Sejarah Paganisme di ka’bah

santrimillenial.id – Sebagai kiblat umat Islam di seluruh dunia, Ka’bah tampak sangat megah dan gagah dengan berbalut kiswah yang indah nan memukau. Akan tetapi, sejarah mencatat bahwa Ka’bah pernah menjadi tempat terjadinya paganisme atau penyembahan berhala.

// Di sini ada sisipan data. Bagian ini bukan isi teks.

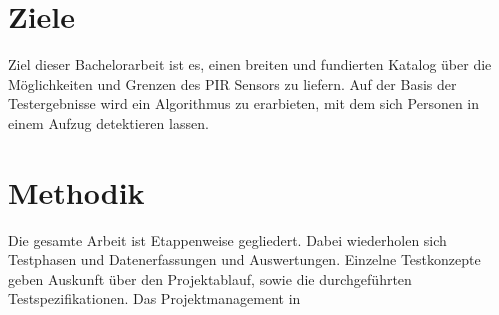  
\section{Ziele}
\label{sec:Einleitung}
Ziel dieser Bachelorarbeit ist es, einen breiten und fundierten Katalog über die Möglichkeiten und Grenzen des PIR Sensors zu liefern. Auf der Basis der Testergebnisse wird ein Algorithmus zu erarbieten, mit dem sich Personen in einem Aufzug detektieren lassen. 

\section{Methodik}
\label{sec:Methodik}
Die gesamte Arbeit ist Etappenweise gegliedert. Dabei wiederholen sich Testphasen und Datenerfassungen und Auswertungen. Einzelne Testkonzepte geben Auskunft über den Projektablauf, sowie die durchgeführten Testspezifikationen. Das Projektmanagement in  
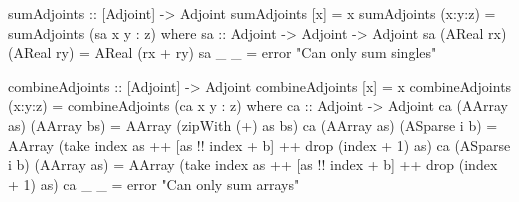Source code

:     \begin{haskell}[caption=Functions to combine adjoints, label=lst:combine, gobble=8]
        sumAdjoints :: [Adjoint] -> Adjoint
        sumAdjoints [x]     = x
        sumAdjoints (x:y:z) = sumAdjoints (sa x y : z)
            where
                sa :: Adjoint -> Adjoint -> Adjoint
                sa (AReal rx) (AReal ry) = AReal (rx + ry)
                sa _          _          = error "Can only sum singles"

        combineAdjoints :: [Adjoint] -> Adjoint
        combineAdjoints [x]     = x
        combineAdjoints (x:y:z) = combineAdjoints (ca x y : z)
            where
                ca :: Adjoint -> Adjoint
                ca (AArray as) (AArray bs)   = AArray (zipWith (+) as bs)
                ca (AArray as) (ASparse i b) = AArray
                    (take index as ++ [as !! index + b] ++ drop (index + 1) as)
                ca (ASparse i b) (AArray as) = AArray
                    (take index as ++ [as !! index + b] ++ drop (index + 1) as)
                ca _           _             = error "Can only sum arrays"
    \end{haskell}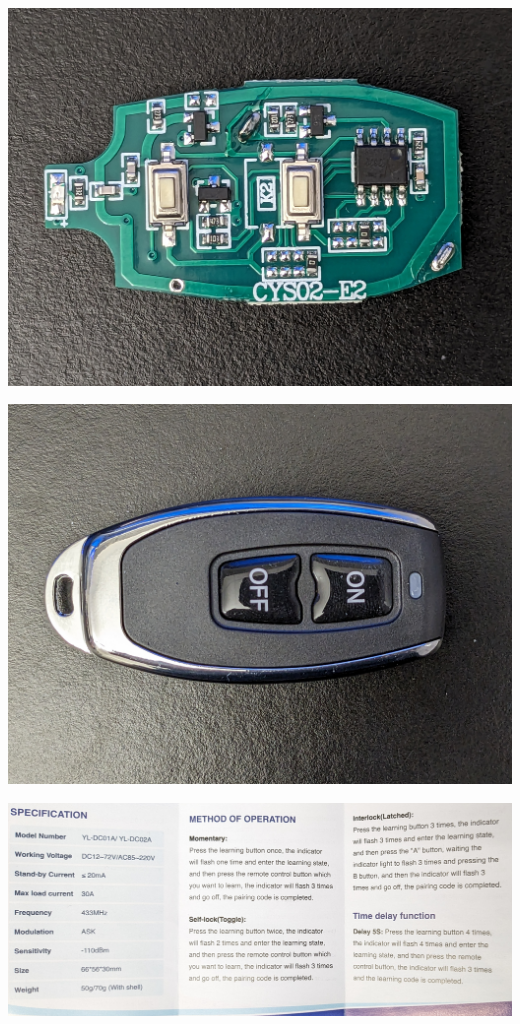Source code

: \documentclass{beamer}
\begin{document}
\begin{frame}
\includegraphics[width=\textwidth]{../Pics/device/fob_front_bare.jpg}
\end{frame}

\begin{frame}
\includegraphics[width=\textwidth]{../Pics/device/fob_front_case.jpg}
\end{frame}

\begin{frame}
\includegraphics[width=\textwidth]{../Pics/device/manual_back.jpg}
\end{frame}
\end{document}
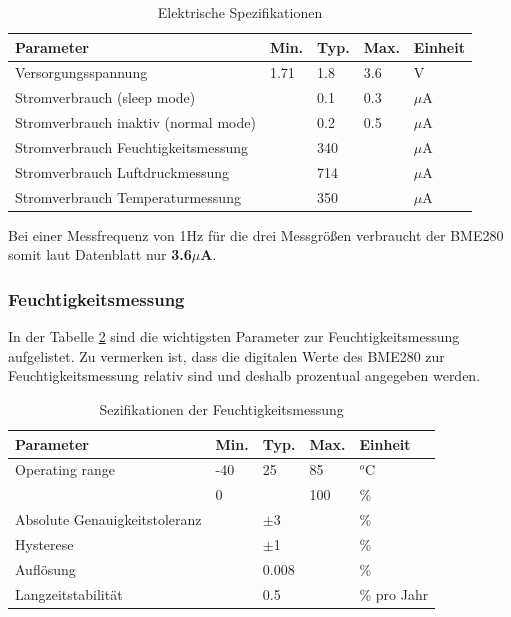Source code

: \begin{table}[h]
  \centering
  \caption{Elektrische Spezifikationen \cite{Bosch2019}}
    \begin{tabular}{lllll}
    \toprule
    \textbf{Parameter} & \textbf{Min.} & \textbf{Typ.} & \textbf{Max.} & \textbf{Einheit} \\
    \midrule
    Versorgungsspannung & 1.71  & 1.8   & 3.6   & V \\
    Stromverbrauch (sleep mode) &       & 0.1   & 0.3   & $\mu$A \\
    Stromverbrauch inaktiv (normal mode) &       & 0.2   & 0.5   & $\mu$A \\
    Stromverbrauch Feuchtigkeitsmessung &       & 340   &       & $\mu$A \\
    Stromverbrauch Luftdruckmessung &       & 714   &       & $\mu$A \\
    Stromverbrauch Temperaturmessung &       & 350   &       & $\mu$A \\
    \bottomrule
    \end{tabular}%
  \label{tab:elektrische_Spezifikationen}%
\end{table}%

Bei einer Messfrequenz von 1Hz für die drei Messgrößen verbraucht der BME280 somit laut Datenblatt nur \textbf{3.6$\mu$A}. \cite[S. 2]{Bosch2019}

\subsubsection*{Feuchtigkeitsmessung}
In der Tabelle \ref{tab:spez_feuchtigkeit} sind die wichtigsten Parameter zur Feuchtigkeitsmessung aufgelistet. Zu vermerken ist, dass die digitalen Werte des BME280 zur Feuchtigkeitsmessung relativ sind und deshalb prozentual angegeben werden. \\
\begin{table}[htbp]
  \centering
  \caption{Sezifikationen der Feuchtigkeitsmessung \cite{Bosch2019}}
    \begin{tabular}{lllll}
    \toprule
     \textbf{Parameter} & \textbf{Min.} & \textbf{Typ.} & \textbf{Max.} & \textbf{Einheit} \\
    \midrule
    Operating range & -40   & 25    & 85    & $^{o}$C \\
          & 0     &       & 100   & \% \\
    Absolute Genauigkeitstoleranz &       & $\pm$3 &       & \% \\
    Hysterese &       & $\pm$1 &       & \% \\
    Auflösung &       & 0.008 &       & \% \\
    Langzeitstabilität &       & 0.5   &       & \% pro Jahr \\
    \bottomrule
    \end{tabular}%
  \label{tab:spez_feuchtigkeit}%
\end{table}%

Perselisihan dua putra Nazzar

Hal ini bermula saat terjadi perselisihan Antara dua putra Nazzar. Yang menjadi penyebab suku khuza’ah menguasai ka’ bah.Sejak awal, suku Khuza’ah tinggal di daerah Tuhamah. Namun, ketika terjadi perang antara lyad dan Mudhar (keduanya adalah putra Nazzar), suku Khuza’ah mengambil kesempatan untuk pindah dan menguasai Ka’bah. Ketika lyad dan Mudhar berperang, Iyad merasa pasukannya terus melemah dan dipastikan kalah. Akhirnya, lyad mencuri Hajar Aswad dan menguburkannya di suatu tempat. Tetapi, seorang wanita dari Khuza’ah melihat peristiwa tersebut dan melaporkan pada kaumnya (suku Khuza’ah).Itulah, kesempatan yang kemudian digunakan suku Khuza’ah untuk menegoisasi kekuasaan atas Ka’bah. Mereka mengatakan kepada Mudhar bahwa mereka tahu letak Hajar Aswad disembunyikan. Tetapi, mereka akan memberitahukan pada Mudhar jika pengurusan Ka’bah diserahkan pada suku Khuza’ah. Mudhar pun akhirnya mengalah dan menerima syarat tersebut. Sejak saat itu, pengurusan Ka’bah berada di tangan suku Khuza’ah hingga 5 abad kemudian.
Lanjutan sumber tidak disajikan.